The coroner announced there was not significant evidence to make out a case against any person.
The jurymen were not happy about this. One of them said that many a crime had been traced through the detective work of jurymen: they were not dummies, but should be allowed to question the witnesses.
The coroner reluctantly agreed. The juryman insisted he must ask the servant Gusterson some probing questions.
She denied having been visited by any sweetheart. The only person who had come to see her had been a female cousin.
She had been surprised to see the kitchen doors to the garden open. But clearly not surprised enough to investigate whether a burglary had occurred before she brought
her mistress her breakfast, the suspicious juryman retorted.
Nothing more came of this attempt to incriminate Gusterson. The jury returned a verdict of wilful murder against some person or persons unknown.
There are three possible scenarios in the Blackheath Mystery. The police hypothesis: a burglar intends to rob No 67 Kidbrooke Park Road and inadvertently enters Mrs Tyler’s bedroom.
To prevent her from giving the alarm, he strangles her, before ransacking the house.
But would a burglar choose the hazardous route up to the first-floor bedroom, without knowing who was there?
Why go to the extremes of murdering Mrs Tyler, instead of just knocking her on the head? And why did the intruder not steal anything valuable?
In Mrs Tyler’s bedroom, two valuable rings were kept in an open drawer, but neither
was stolen. And it was remarkable that when the ‘burglar’ struck, none of Mrs Tyler’s daughters were in the house, and only one domestic.
The second scenario involves an old enemy of Mrs Tyler coming to settle the score with her, before doing his best to make the murder look like a burglary gone wrong.
Mrs Tyler’s daughters and remaining son-in-law denied she had any enemies, but would they have known everything about her past?
In the third scenario, Mrs Tyler’s son-in-law hires an assassin to murder her, to make sure that, through his wife, he gets a share of her wealth. The burglary was a cover-up and Gusterson an accomplice.
In her will, Mrs Tyler left a total of £5,869. But the son-in-law in question, Samuel Childs, who had married young Margaret Mary Tyler in 1891, appears to have been a respectable gentleman, who earned his income by more conventional means than murdering his mother-in-law.
Mrs Tyler had changed her will in September 1897, to leave the bulk of her estate to the three daughters.
What had the earlier will contained, and why did she change it? Might it have had anything to do with George Trevor Huxham, who died from what was supposed to be diabetes in 1895, aged just 33, after being married to Violet Tyler for just two years?
And why did Samuel Childs, when interviewed by a journalist just after the murder, claim that the cause of death had been heart disease?
The Blackheath Mystery would have been a match even for Sherlock Holmes. I suspect the case has a more adventurous solution than the burglar hypothesis favoured by the police.

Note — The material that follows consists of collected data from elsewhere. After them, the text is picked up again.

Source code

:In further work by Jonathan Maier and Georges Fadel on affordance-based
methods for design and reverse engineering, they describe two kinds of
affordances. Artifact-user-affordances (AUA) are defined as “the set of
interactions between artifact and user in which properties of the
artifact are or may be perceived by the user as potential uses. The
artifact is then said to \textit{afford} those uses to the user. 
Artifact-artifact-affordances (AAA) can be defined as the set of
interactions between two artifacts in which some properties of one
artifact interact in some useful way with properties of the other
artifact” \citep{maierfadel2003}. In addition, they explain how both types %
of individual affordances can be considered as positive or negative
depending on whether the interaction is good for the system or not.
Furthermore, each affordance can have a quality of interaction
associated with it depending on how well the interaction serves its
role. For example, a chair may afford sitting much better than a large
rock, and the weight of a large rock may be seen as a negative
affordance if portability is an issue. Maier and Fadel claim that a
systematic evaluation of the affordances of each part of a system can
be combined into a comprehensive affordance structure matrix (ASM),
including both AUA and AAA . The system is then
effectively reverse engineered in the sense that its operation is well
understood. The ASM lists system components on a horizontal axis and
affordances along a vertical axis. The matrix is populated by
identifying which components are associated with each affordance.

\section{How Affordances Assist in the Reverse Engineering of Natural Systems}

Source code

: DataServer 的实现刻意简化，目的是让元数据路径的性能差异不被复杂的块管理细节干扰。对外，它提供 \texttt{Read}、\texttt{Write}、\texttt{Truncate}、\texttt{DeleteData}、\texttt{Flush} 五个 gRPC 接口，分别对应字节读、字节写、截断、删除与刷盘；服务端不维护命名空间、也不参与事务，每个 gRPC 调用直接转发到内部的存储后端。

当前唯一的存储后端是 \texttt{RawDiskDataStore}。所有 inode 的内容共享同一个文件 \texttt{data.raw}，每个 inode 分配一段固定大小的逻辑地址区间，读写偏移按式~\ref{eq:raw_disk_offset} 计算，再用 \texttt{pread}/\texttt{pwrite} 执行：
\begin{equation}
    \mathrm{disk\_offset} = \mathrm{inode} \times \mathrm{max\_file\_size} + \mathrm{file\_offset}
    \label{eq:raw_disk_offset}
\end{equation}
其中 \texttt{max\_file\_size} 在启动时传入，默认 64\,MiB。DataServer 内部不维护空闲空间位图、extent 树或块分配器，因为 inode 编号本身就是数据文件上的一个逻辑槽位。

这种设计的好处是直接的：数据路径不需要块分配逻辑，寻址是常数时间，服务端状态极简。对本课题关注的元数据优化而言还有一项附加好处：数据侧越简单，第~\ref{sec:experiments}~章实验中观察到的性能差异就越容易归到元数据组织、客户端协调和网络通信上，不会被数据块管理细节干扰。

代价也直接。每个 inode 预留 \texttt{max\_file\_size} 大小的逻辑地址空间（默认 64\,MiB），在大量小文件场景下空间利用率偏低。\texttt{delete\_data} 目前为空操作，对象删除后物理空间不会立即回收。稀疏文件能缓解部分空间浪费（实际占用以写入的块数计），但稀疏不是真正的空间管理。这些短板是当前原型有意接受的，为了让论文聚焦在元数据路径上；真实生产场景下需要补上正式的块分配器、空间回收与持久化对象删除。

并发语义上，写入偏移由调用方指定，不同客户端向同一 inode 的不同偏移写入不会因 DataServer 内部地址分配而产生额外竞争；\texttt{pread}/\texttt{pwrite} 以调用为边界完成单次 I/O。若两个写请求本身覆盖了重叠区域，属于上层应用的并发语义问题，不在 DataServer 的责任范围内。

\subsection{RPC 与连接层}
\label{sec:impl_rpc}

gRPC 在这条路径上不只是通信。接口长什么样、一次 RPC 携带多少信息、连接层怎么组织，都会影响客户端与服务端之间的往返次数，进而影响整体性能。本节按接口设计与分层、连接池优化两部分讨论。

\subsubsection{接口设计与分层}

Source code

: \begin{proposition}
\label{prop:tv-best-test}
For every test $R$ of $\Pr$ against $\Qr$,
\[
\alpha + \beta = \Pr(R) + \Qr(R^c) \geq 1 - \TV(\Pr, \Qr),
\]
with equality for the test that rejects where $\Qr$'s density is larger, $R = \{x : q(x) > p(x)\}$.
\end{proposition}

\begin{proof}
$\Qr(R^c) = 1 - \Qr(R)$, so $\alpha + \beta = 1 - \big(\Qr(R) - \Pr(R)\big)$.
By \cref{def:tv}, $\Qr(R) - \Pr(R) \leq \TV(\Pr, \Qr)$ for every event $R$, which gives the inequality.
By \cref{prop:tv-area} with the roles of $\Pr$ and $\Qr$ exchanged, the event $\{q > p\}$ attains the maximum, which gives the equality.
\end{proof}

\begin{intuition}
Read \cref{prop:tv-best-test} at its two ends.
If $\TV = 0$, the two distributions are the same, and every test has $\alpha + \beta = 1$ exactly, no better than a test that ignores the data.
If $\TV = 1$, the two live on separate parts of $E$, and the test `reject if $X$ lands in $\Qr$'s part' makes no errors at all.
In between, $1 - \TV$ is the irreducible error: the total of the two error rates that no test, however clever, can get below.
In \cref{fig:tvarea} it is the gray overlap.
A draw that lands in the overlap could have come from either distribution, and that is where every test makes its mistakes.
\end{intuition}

It is a great pity that the police files on the case, which should have been kept at the National Archives, have been lost or stolen.
The murder house at No 67 Kidbrooke Park Road still stands, just opposite St James’s Church at the crossing with Wricklemarsh Road.
There is no longer any trellis work near the porch, leading to the first floor bay window.
This is an edited extract from Jan Bondeson’s Murder Houses of South London (Troubador Publishing, Leicester 2015).